Based on Nicholas Pileggi's book WISEGUY, Martin Scorsese's GOODFELLAS is a wry, violent, and exhilarating film about the life of Henry Hill, an aspiring criminal who ends up in the FBI's witness protection program after testifying against his former partners. As a poor Irish-Italian growing up in 1950s New York City, Hill (Ray Liotta) rises through the ranks of his Brooklyn neighborhood's organized crime branch, and with money from the mob he begins living the good life, complete with a beautiful bride, Karen (Lorraine Bracco), a fancy house, and the best seats at the most exclusive restaurants. A botched robbery lands Henry in prison for a brief period of time, and when he gets released, his reckless infidelities and drug abuse damage his association with his adopted family.

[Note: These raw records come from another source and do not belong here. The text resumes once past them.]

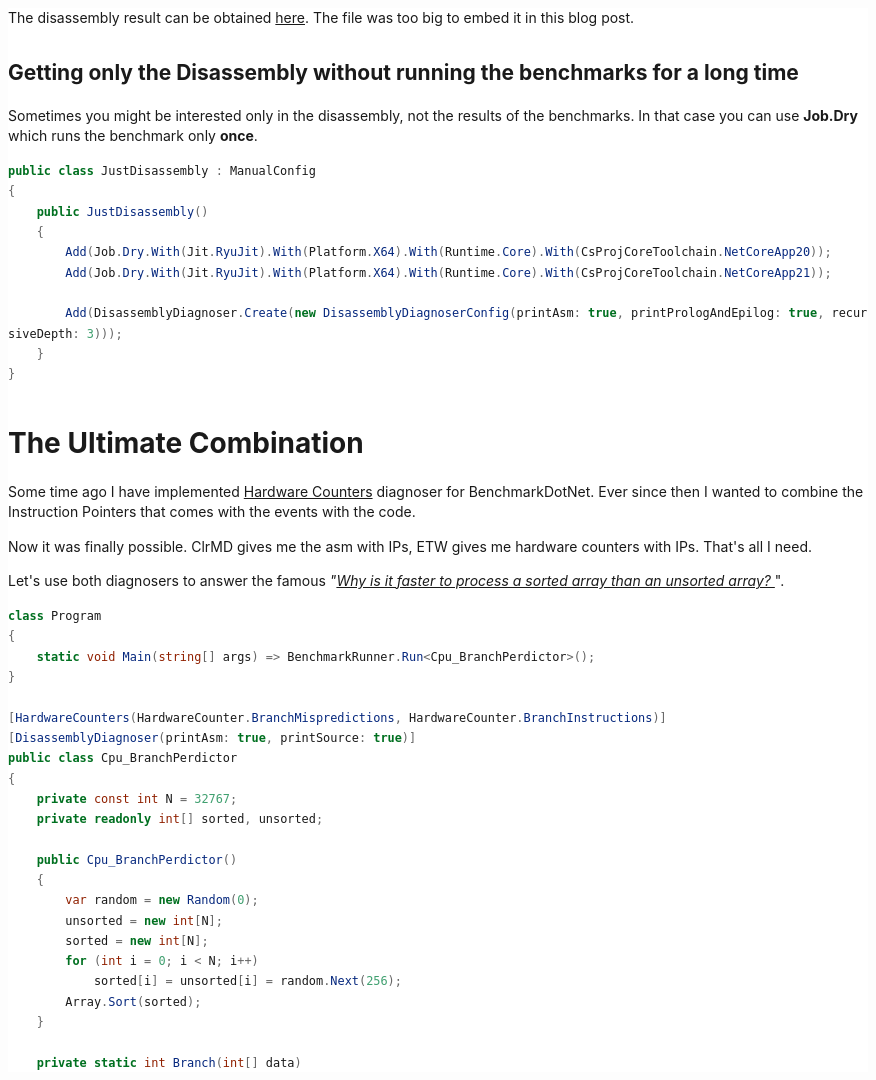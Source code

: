 </div>

The disassembly result can be obtained [here](http://adamsitnik.com/files/disasm/Jit_Devirtualization-disassembly-report.html). The file was too big to embed it in this blog post.

## Getting only the Disassembly without running the benchmarks for a long time

Sometimes you might be interested only in the disassembly, not the results of the benchmarks. In that case you can use **Job.Dry** which runs the benchmark only **once**.

```cs
public class JustDisassembly : ManualConfig
{
    public JustDisassembly()
    {
        Add(Job.Dry.With(Jit.RyuJit).With(Platform.X64).With(Runtime.Core).With(CsProjCoreToolchain.NetCoreApp20));
        Add(Job.Dry.With(Jit.RyuJit).With(Platform.X64).With(Runtime.Core).With(CsProjCoreToolchain.NetCoreApp21));

        Add(DisassemblyDiagnoser.Create(new DisassemblyDiagnoserConfig(printAsm: true, printPrologAndEpilog: true, recursiveDepth: 3)));
    }
}
```

# The Ultimate Combination


Some time ago I have implemented [Hardware Counters](http://adamsitnik.com/Hardware-Counters-Diagnoser/) diagnoser for BenchmarkDotNet. Ever since then I wanted to combine the Instruction Pointers that comes with the events with the code.

Now it was finally possible. ClrMD gives me the asm with IPs, ETW gives me hardware counters with IPs. That's all I need.

Let's use both diagnosers to answer the famous *"[Why is it faster to process a sorted array than an unsorted array?
](http://stackoverflow.com/questions/11227809/why-is-it-faster-to-process-a-sorted-array-than-an-unsorted-array)*".

```cs
class Program
{
    static void Main(string[] args) => BenchmarkRunner.Run<Cpu_BranchPerdictor>();
}

[HardwareCounters(HardwareCounter.BranchMispredictions, HardwareCounter.BranchInstructions)]
[DisassemblyDiagnoser(printAsm: true, printSource: true)]
public class Cpu_BranchPerdictor
{
    private const int N = 32767;
    private readonly int[] sorted, unsorted;

    public Cpu_BranchPerdictor()
    {
        var random = new Random(0);
        unsorted = new int[N];
        sorted = new int[N];
        for (int i = 0; i < N; i++)
            sorted[i] = unsorted[i] = random.Next(256);
        Array.Sort(sorted);
    }

    private static int Branch(int[] data)
```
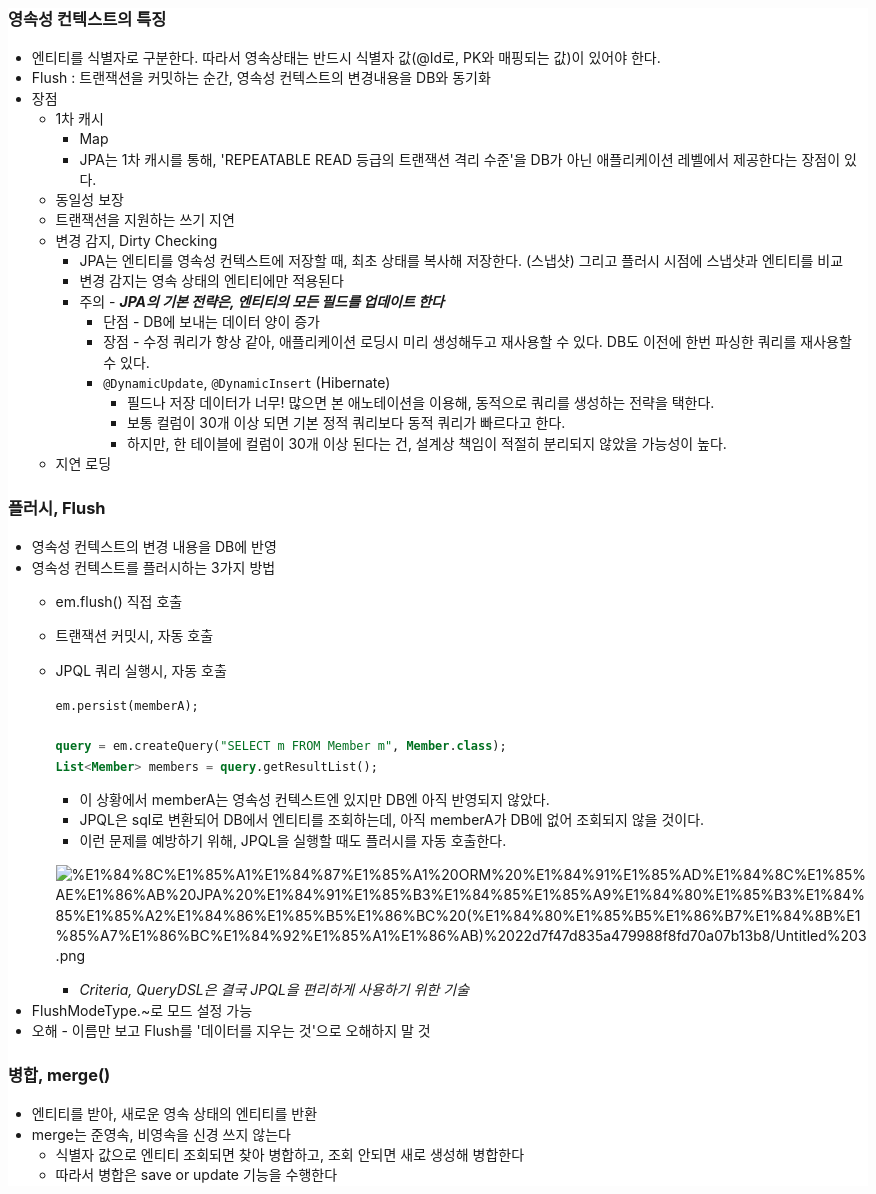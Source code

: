 ### 영속성 컨텍스트의 특징

- 엔티티를 식별자로 구분한다. 따라서 영속상태는 반드시 식별자 값(@Id로, PK와 매핑되는 값)이 있어야 한다.
- Flush : 트랜잭션을 커밋하는 순간, 영속성 컨텍스트의 변경내용을 DB와 동기화
- 장점
    - 1차 캐시
        - Map
        - JPA는 1차 캐시를 통해, 'REPEATABLE READ 등급의 트랜잭션 격리 수준'을 DB가 아닌 애플리케이션 레벨에서 제공한다는 장점이 있다.
    - 동일성 보장
    - 트랜잭션을 지원하는 쓰기 지연
    - 변경 감지, Dirty Checking
        - JPA는 엔티티를 영속성 컨텍스트에 저장할 때, 최초 상태를 복사해 저장한다. (스냅샷) 그리고 플러시 시점에 스냅샷과 엔티티를 비교
        - 변경 감지는 영속 상태의 엔티티에만 적용된다
        - 주의 - ***JPA의 기본 전략은, 엔티티의 모든 필드를 업데이트 한다***
            - 단점 - DB에 보내는 데이터 양이 증가
            - 장점 - 수정 쿼리가 항상 같아, 애플리케이션 로딩시 미리 생성해두고 재사용할 수 있다. DB도 이전에 한번 파싱한 쿼리를 재사용할 수 있다.
            - `@DynamicUpdate`, `@DynamicInsert` (Hibernate)
                - 필드나 저장 데이터가 너무! 많으면 본 애노테이션을 이용해, 동적으로 쿼리를 생성하는 전략을 택한다.
                - 보통 컬럼이 30개 이상 되면 기본 정적 쿼리보다 동적 쿼리가 빠르다고 한다.
                - 하지만, 한 테이블에 컬럼이 30개 이상 된다는 건, 설계상 책임이 적절히 분리되지 않았을 가능성이 높다.
    - 지연 로딩

### 플러시, Flush

- 영속성 컨텍스트의 변경 내용을 DB에 반영
- 영속성 컨텍스트를 플러시하는 3가지 방법
    - em.flush() 직접 호출
    - 트랜잭션 커밋시, 자동 호출
    - JPQL 쿼리 실행시, 자동 호출

        ```sql
        em.persist(memberA);

        query = em.createQuery("SELECT m FROM Member m", Member.class);
        List<Member> members = query.getResultList();
        ```

        - 이 상황에서 memberA는 영속성 컨텍스트엔 있지만 DB엔 아직 반영되지 않았다.
        - JPQL은 sql로 변환되어 DB에서 엔티티를 조회하는데, 아직 memberA가 DB에 없어 조회되지 않을 것이다.
        - 이런 문제를 예방하기 위해, JPQL을 실행할 때도 플러시를 자동 호출한다.

        ![%E1%84%8C%E1%85%A1%E1%84%87%E1%85%A1%20ORM%20%E1%84%91%E1%85%AD%E1%84%8C%E1%85%AE%E1%86%AB%20JPA%20%E1%84%91%E1%85%B3%E1%84%85%E1%85%A9%E1%84%80%E1%85%B3%E1%84%85%E1%85%A2%E1%84%86%E1%85%B5%E1%86%BC%20(%E1%84%80%E1%85%B5%E1%86%B7%E1%84%8B%E1%85%A7%E1%86%BC%E1%84%92%E1%85%A1%E1%86%AB)%2022d7f47d835a479988f8fd70a07b13b8/Untitled%203.png](%E1%84%8C%E1%85%A1%E1%84%87%E1%85%A1%20ORM%20%E1%84%91%E1%85%AD%E1%84%8C%E1%85%AE%E1%86%AB%20JPA%20%E1%84%91%E1%85%B3%E1%84%85%E1%85%A9%E1%84%80%E1%85%B3%E1%84%85%E1%85%A2%E1%84%86%E1%85%B5%E1%86%BC%20(%E1%84%80%E1%85%B5%E1%86%B7%E1%84%8B%E1%85%A7%E1%86%BC%E1%84%92%E1%85%A1%E1%86%AB)%2022d7f47d835a479988f8fd70a07b13b8/Untitled%203.png)

        - *Criteria, QueryDSL은 결국 JPQL을 편리하게 사용하기 위한 기술*
- FlushModeType.~로 모드 설정 가능
- 오해 - 이름만 보고 Flush를 '데이터를 지우는 것'으로 오해하지 말 것

### 병합, merge()

- 엔티티를 받아, 새로운 영속 상태의 엔티티를 반환
- merge는 준영속, 비영속을 신경 쓰지 않는다
    - 식별자 값으로 엔티티 조회되면 찾아 병합하고, 조회 안되면 새로 생성해 병합한다
    - 따라서 병합은 save or update 기능을 수행한다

Scorsese's film is a visual and sonic onslaught, featuring a brilliant pop-music soundtrack and stunning camera work--including the infamous Steadicam one-take that introduces the audience to the Copacabana's patrons. He uses the songs to infuse a breathtaking, invigorating rhythm into every scene. As the psychopathic Tommy DeVito, Joe Pesci delivers an unforgettable performance that is alarming in its cold-blooded callousness, helping to cement GOODFELLAS' place as a classic portrait of life in the mob.
Martin Scorsese's classic crime drama follows Henry Hill from his beginnings as a petty criminal to his inclusion into one of the world's most ruthless mobs. Featuring a nostalgic soundtrack and inventive camera work, GOODFELLAS throbs with an obscene amount of electricity. Ray Liotta and Robert De Niro bring Scorsese and Pileggi's script to life with great fervor, but it is Joe Pesci who steals the show with his portrayal of Tommy DeVito, a psychopathic gangster who is terrifyingly short-tempered. Simply put, GOODFELLAS is one of the most striking crime films ever made.